# MATERIAL PROVIDED
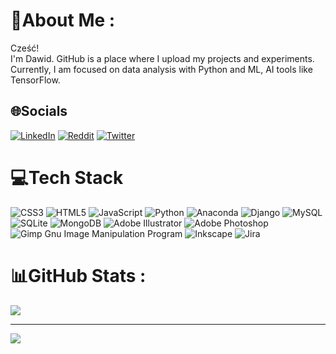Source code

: # 💫About Me :
Cześć!  
I'm Dawid. 
GitHub is a place where I upload my projects and experiments.  
Currently, I am focused on data analysis with Python and ML, AI tools like TensorFlow.

## 🌐Socials
[![LinkedIn](https://img.shields.io/badge/LinkedIn-%230077B5.svg?logo=linkedin&logoColor=white)](https://www.linkedin.com/in/dawiddoj/) [![Reddit](https://img.shields.io/badge/Reddit-%23FF4500.svg?logo=Reddit&logoColor=white)](https://reddit.com/user/Dojnik) [![Twitter](https://img.shields.io/badge/Twitter-%231DA1F2.svg?logo=Twitter&logoColor=white)](https://twitter.com/dojnikow)

# 💻Tech Stack
![CSS3](https://img.shields.io/badge/css3-%231572B6.svg?style=flat-square&logo=css3&logoColor=white) ![HTML5](https://img.shields.io/badge/html5-%23E34F26.svg?style=flat-square&logo=html5&logoColor=white) ![JavaScript](https://img.shields.io/badge/javascript-%23323330.svg?style=flat-square&logo=javascript&logoColor=%23F7DF1E) ![Python](https://img.shields.io/badge/python-3670A0?style=flat-square&logo=python&logoColor=ffdd54) ![Anaconda](https://img.shields.io/badge/Anaconda-%2344A833.svg?style=flat-square&logo=anaconda&logoColor=white) ![Django](https://img.shields.io/badge/django-%23092E20.svg?style=flat-square&logo=django&logoColor=white) ![MySQL](https://img.shields.io/badge/mysql-%2300f.svg?style=flat-square&logo=mysql&logoColor=white) ![SQLite](https://img.shields.io/badge/sqlite-%2307405e.svg?style=flat-square&logo=sqlite&logoColor=white) ![MongoDB](https://img.shields.io/badge/MongoDB-%234ea94b.svg?style=flat-square&logo=mongodb&logoColor=white) ![Adobe Illustrator](https://img.shields.io/badge/adobeillustrator-%23FF9A00.svg?style=flat-square&logo=adobeillustrator&logoColor=white) ![Adobe Photoshop](https://img.shields.io/badge/adobephotoshop-%2331A8FF.svg?style=flat-square&logo=adobephotoshop&logoColor=white) ![Gimp Gnu Image Manipulation Program](https://img.shields.io/badge/Gimp-657D8B?style=flat-square&logo=gimp&logoColor=FFFFFF) ![Inkscape](https://img.shields.io/badge/Inkscape-e0e0e0?style=flat-square&logo=inkscape&logoColor=080A13) ![Jira](https://img.shields.io/badge/jira-%230A0FFF.svg?style=flat-square&logo=jira&logoColor=white)
# 📊GitHub Stats :
![](https://github-readme-stats.vercel.app/api/top-langs/?username=dawiddoj&theme=dark&hide_border=false&include_all_commits=false&count_private=true&layout=compact)

---
[![](https://visitcount.itsvg.in/api?id=dawiddoj&icon=0&color=12)](https://visitcount.itsvg.in)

# PROBLEM DETAILS
Above are the records; repeat exactly the lines from the one holding "GitHub is a" down to the one holding "## 🌐Socials", end lines included.

# YOUR SOLUTION
GitHub is a place where I upload my projects and experiments.  
Currently, I am focused on data analysis with Python and ML, AI tools like TensorFlow.

## 🌐Socials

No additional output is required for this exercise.